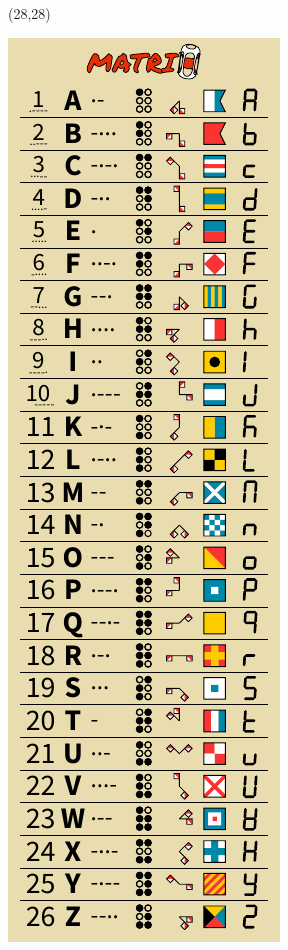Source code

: \documentclass{extarticle}
\begin{document}
\pagestyle{empty}


\begin{textblock}{42}(28,28)
\vfill
{\centerline{\includegraphics[scale=1,]{front.pdf}}} 
\vfill
\end{textblock}
\end{document}
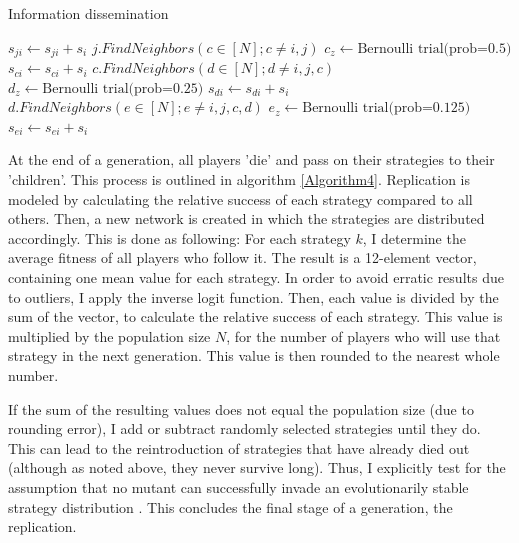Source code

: \documentclass[12pt]{article}
\begin{document}
\begin{algorithm}
	\caption{Information dissemination}
	\label{Algorithm3}
	\begin{algorithmic}
		\State $s_{ji} \gets s_{ji}+s_{i}$
		\State $j.FindNeighbors(c\in[N];c\neq i,j)$
		\State $c_z \gets \text{Bernoulli trial(prob=0.5)}$
		\State $s_{ci} \gets s_{ci}+s_{i}$
		\State $c.FindNeighbors(d\in[N];d\neq i,j,c)$
		\State $d_z \gets \text{Bernoulli trial(prob=0.25)}$
		\State $s_{di} \gets s_{di}+s_{i}$
		\State $d.FindNeighbors(e\in[N];e\neq i,j,c,d)$
		\State $e_z \gets \text{Bernoulli trial(prob=0.125)}$
		\State $s_{ei} \gets s_{ei}+s_{i}$
		\EndIf
		\EndFor
		\EndIf
		\EndFor
		\EndIf
		\EndFor
		\EndFor
		\EndFunction
	\end{algorithmic}
\end{algorithm}

At the end of a generation, all players 'die' and pass on their strategies to their 'children'. This process is outlined in algorithm \ref{Algorithm4}. Replication is modeled by calculating the relative success of each strategy compared to all others. Then, a new network is created in which the strategies are distributed accordingly. This is done as following: For each strategy $k$, I determine the average fitness of all players who follow it. The result is a 12-element vector, containing one mean value for each strategy. In order to avoid erratic results due to outliers, I apply the inverse logit function. Then, each value is divided by the sum of the vector, to calculate the relative success of each strategy. This value is multiplied by the population size $N$, for the number of players who will use that strategy in the next generation. This value is then rounded to the nearest whole number.

If the sum of the resulting values does not equal the population size (due to rounding error), I add or subtract randomly selected strategies until they do. This can lead to the reintroduction of strategies that have already died out (although as noted above, they never survive long). Thus, I explicitly test for the assumption that no mutant can successfully invade an evolutionarily stable strategy distribution \citep{hamilton1964_2}. This concludes the final stage of a generation, the replication.
\end{document}
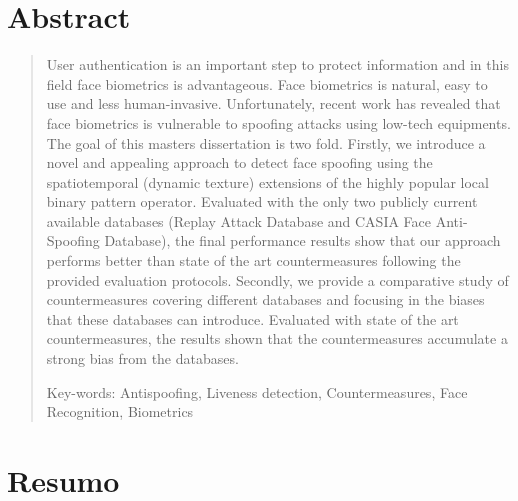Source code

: \chapter*{Abstract}

\begin{quotation}

\noindent 

User authentication is an important step to protect information and in this field face biometrics is advantageous. Face biometrics is natural, easy to use and less human-invasive. Unfortunately, recent work has revealed that face biometrics is vulnerable to spoofing attacks using low-tech equipments. The goal of this masters dissertation is two fold. Firstly, we introduce a novel and appealing approach to detect face spoofing using the spatiotemporal (dynamic texture) extensions of the highly popular local binary pattern operator. Evaluated with the only two publicly current available databases (Replay Attack Database and CASIA Face Anti-Spoofing Database), the final performance results show that our approach performs better than state of the art countermeasures following the provided evaluation protocols. Secondly, we provide a comparative study of countermeasures covering different databases and focusing in the biases that these databases can introduce. Evaluated with state of the art countermeasures, the results shown that the countermeasures accumulate a strong bias from the databases. 

\vspace*{0.5cm}

\noindent Key-words:  Antispoofing, Liveness detection, Countermeasures, Face Recognition, Biometrics
\newpage%
\end{quotation}

\newpage
\null



\chapter*{Resumo}

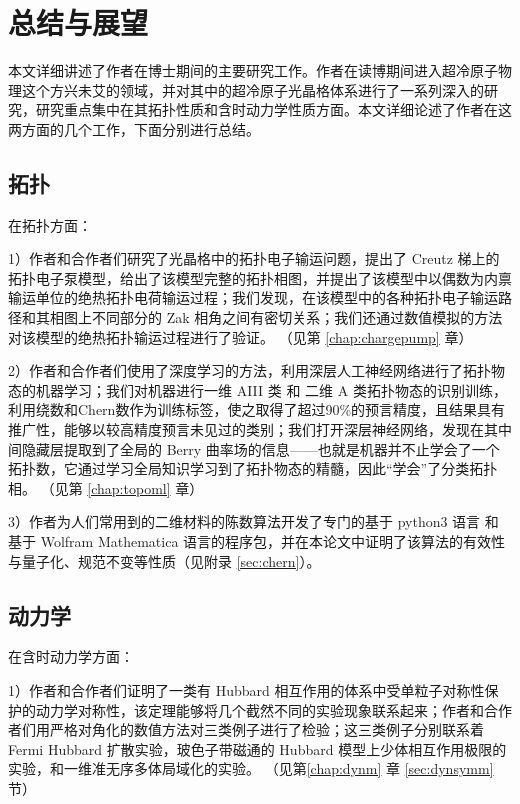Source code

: \chapter{总结与展望}

本文详细讲述了作者在博士期间的主要研究工作。作者在读博期间进入超冷原子物理这个方兴未艾的领域，并对其中的超冷原子光晶格体系进行了一系列深入的研究，研究重点集中在其拓扑性质和含时动力学性质方面。本文详细论述了作者在这两方面的几个工作，下面分别进行总结。


\section{拓扑}

在拓扑方面：

1）作者和合作者们研究了光晶格中的拓扑电子输运问题，提出了 Creutz 梯上的拓扑电子泵模型，给出了该模型完整的拓扑相图，并提出了该模型中以偶数为内禀输运单位的绝热拓扑电荷输运过程；我们发现，在该模型中的各种拓扑电子输运路径和其相图上不同部分的 Zak 相角之间有密切关系；我们还通过数值模拟的方法对该模型的绝热拓扑输运过程进行了验证。
（见第 \ref{chap:chargepump} 章）

2）作者和合作者们使用了深度学习的方法，利用深层人工神经网络进行了拓扑物态的机器学习；我们对机器进行一维 AIII 类 和 二维 A 类拓扑物态的识别训练，利用绕数和Chern数作为训练标签，使之取得了超过90\%的预言精度，且结果具有推广性，能够以较高精度预言未见过的类别；我们打开深层神经网络，发现在其中间隐藏层提取到了全局的 Berry 曲率场的信息——也就是机器并不止学会了一个拓扑数，它通过学习全局知识学习到了拓扑物态的精髓，因此“学会”了分类拓扑相。
（见第 \ref{chap:topoml} 章）

3）作者为人们常用到的二维材料的陈数算法\cite{chern2005}开发了专门的基于 python3 语言 和 基于 Wolfram Mathematica 语言的程序包，并在本论文中证明了该算法的有效性与量子化、规范不变等性质（见附录 \ref{sec:chern}）。





\section{动力学}

在含时动力学方面：

1）作者和合作者们证明了一类有 Hubbard 相互作用的体系中受单粒子对称性保护的动力学对称性，该定理能够将几个截然不同的实验现象\cite{hubbard-expan-2010,hubbard-expan-2012,mbl1d,twobody-2017}联系起来；作者和合作者们用严格对角化的数值方法对三类例子进行了检验；这三类例子分别联系着 Fermi Hubbard 扩散实验，玻色子带磁通的 Hubbard 模型上少体相互作用极限的实验，和一维准无序多体局域化的实验。
（见第\ref{chap:dynm} 章 \ref{sec:dynsymm} 节）

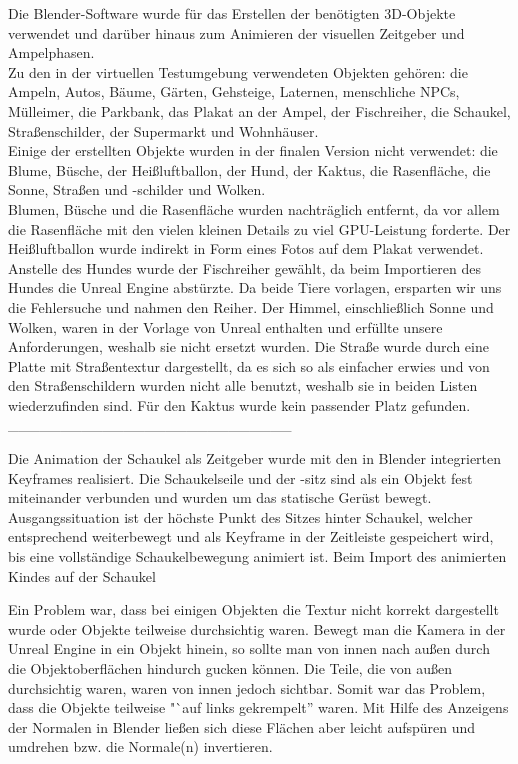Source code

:\documentclass{Bericht}
\begin{document}
Die Blender-Software wurde für das Erstellen der benötigten 3D-Objekte verwendet und darüber hinaus zum Animieren der visuellen Zeitgeber und Ampelphasen.\\
Zu den in der virtuellen Testumgebung verwendeten Objekten gehören: die Ampeln, Autos, Bäume, Gärten, Gehsteige, Laternen, menschliche NPCs, Mülleimer, die Parkbank, das Plakat an der Ampel, der Fischreiher, die Schaukel, Straßenschilder, der Supermarkt und Wohnhäuser.\\
Einige der erstellten Objekte wurden in der finalen Version nicht verwendet: die Blume, Büsche, der Heißluftballon, der Hund, der Kaktus, die Rasenfläche, die Sonne, Straßen und -schilder und Wolken.\\
		Blumen, Büsche und die Rasenfläche wurden nachträglich entfernt, da vor allem die Rasenfläche mit den vielen kleinen Details zu viel GPU-Leistung forderte. Der Heißluftballon wurde indirekt in Form eines Fotos auf dem Plakat verwendet. 
 		Anstelle des Hundes wurde der Fischreiher gewählt, da beim Importieren des Hundes die Unreal Engine abstürzte. Da beide Tiere vorlagen, ersparten wir uns die Fehlersuche und nahmen den Reiher. 
		Der Himmel, einschließlich Sonne und Wolken, waren in der Vorlage von Unreal enthalten und erfüllte unsere Anforderungen, weshalb sie nicht ersetzt wurden. 
		Die Straße wurde durch eine Platte mit Straßentextur dargestellt, da es sich so als einfacher erwies und von den Straßenschildern wurden nicht alle benutzt, weshalb sie in beiden Listen wiederzufinden sind. 
		Für den Kaktus wurde kein passender Platz gefunden. \\
		___________________________
		
		Die Animation der Schaukel als Zeitgeber wurde mit den in Blender integrierten Keyframes realisiert. Die Schaukelseile und der -sitz sind als ein Objekt fest miteinander verbunden und wurden um das statische Gerüst bewegt. Ausgangssituation ist der höchste Punkt des Sitzes hinter Schaukel, welcher entsprechend weiterbewegt und als Keyframe in der Zeitleiste gespeichert wird, bis eine vollständige Schaukelbewegung animiert ist.  
		Beim Import des animierten Kindes auf der Schaukel 
		




			Ein Problem war, dass bei einigen Objekten die Textur nicht korrekt dargestellt wurde oder Objekte teilweise durchsichtig waren. Bewegt man die Kamera in der Unreal Engine in ein Objekt hinein, so sollte man von innen nach außen durch die Objektoberflächen hindurch gucken können. Die Teile, die von außen durchsichtig waren, waren von innen jedoch sichtbar. Somit war das Problem, dass die Objekte teilweise "`auf links gekrempelt'' waren. Mit Hilfe des Anzeigens der Normalen in Blender ließen sich diese Flächen aber leicht aufspüren und umdrehen bzw. die Normale(n) invertieren.
			
\end{document}
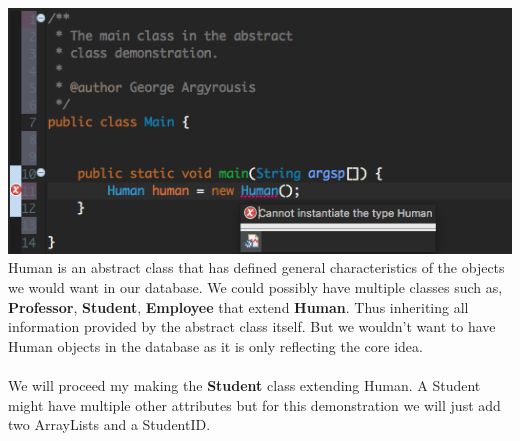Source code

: \documentclass{article}
\begin{document}
            \includegraphics[scale=0.6]{images/Main_error.png}\\
Human is an abstract class that has defined general characteristics of the objects we would want in our database. We could possibly have multiple classes such as, \textbf{Professor}, \textbf{Student}, \textbf{Employee} that extend \textbf{Human}.
Thus inheriting all information provided by the abstract class itself. But we wouldn't want to have Human objects in the database as it is only reflecting the core idea.\\\\
We will proceed my making the \textbf{Student} class extending Human.
A Student might have multiple other attributes but for this demonstration we will just add two ArrayLists and a StudentID.
\end{document}

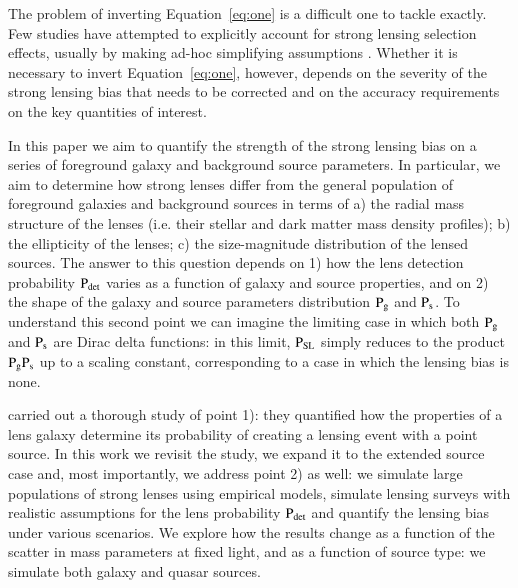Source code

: \documentclass{aa}
\def\prlens{{\rm P}_\mathrm{g}}
\def\prsource{{\rm P}_\mathrm{s}}
\def\prsl{{\rm P}_\mathrm{{SL}}}
\def\pdet{{\rm P}_\mathrm{det}}
\def\Eref#1{Equation~\ref{#1}\xspace}
\begin{document}
The problem of inverting \Eref{eq:one} is a difficult one to tackle exactly.
Few studies have attempted to explicitly account for strong lensing selection effects, usually by making ad-hoc simplifying assumptions \citep{Son++15,O+A17,Son++19}.
Whether it is necessary to invert \Eref{eq:one}, however, depends on the severity of the strong lensing bias that needs to be corrected and on the accuracy requirements on the key quantities of interest.

In this paper we aim to quantify the strength of the strong lensing bias on a series of foreground galaxy and background source parameters. %
In particular, we aim to determine how strong lenses differ from the general population of foreground galaxies and background sources in terms of a) the radial mass structure of the lenses (i.e. their stellar and dark matter mass density profiles); b) the ellipticity of the lenses; c) the size-magnitude distribution of the lensed sources.
The answer to this question depends on 1) how the lens detection probability $\pdet$ varies as a function of galaxy and source properties, and on 2) the shape of the galaxy and source parameters distribution $\prlens$ and $\prsource$. To understand this second point we can imagine the limiting case in which both $\prlens$ and $\prsource$ are Dirac delta functions: in this limit, $\prsl$ simply reduces to the product $\prlens\prsource$ up to a scaling constant, corresponding to a case in which the lensing bias is none.

\citet{MVK09} carried out a thorough study of point 1): they quantified how the properties of a lens galaxy determine its probability of creating a lensing event with a point source.
In this work we revisit the \citet{MVK09} study, we expand it to the extended source case and, most importantly, we address point 2) as well: we simulate large populations of strong lenses using empirical models, simulate lensing surveys with realistic assumptions for the lens probability $\pdet$ and quantify the lensing bias under various scenarios.
We explore how the results change as a function of the scatter in mass parameters at fixed light, and as a function of source type: we simulate both galaxy and quasar sources.
\end{document}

- - - -

What is needed:
Wherever the word "only" turns up in the material, copy the whole line.

Exercise response:
User authentication is an important step to protect information and in this field face biometrics is advantageous. Face biometrics is natural, easy to use and less human-invasive. Unfortunately, recent work has revealed that face biometrics is vulnerable to spoofing attacks using low-tech equipments. The goal of this masters dissertation is two fold. Firstly, we introduce a novel and appealing approach to detect face spoofing using the spatiotemporal (dynamic texture) extensions of the highly popular local binary pattern operator. Evaluated with the only two publicly current available databases (Replay Attack Database and CASIA Face Anti-Spoofing Database), the final performance results show that our approach performs better than state of the art countermeasures following the provided evaluation protocols. Secondly, we provide a comparative study of countermeasures covering different databases and focusing in the biases that these databases can introduce. Evaluated with state of the art countermeasures, the results shown that the countermeasures accumulate a strong bias from the databases. 
Thus inheriting all information provided by the abstract class itself. But we wouldn't want to have Human objects in the database as it is only reflecting the core idea.\\\\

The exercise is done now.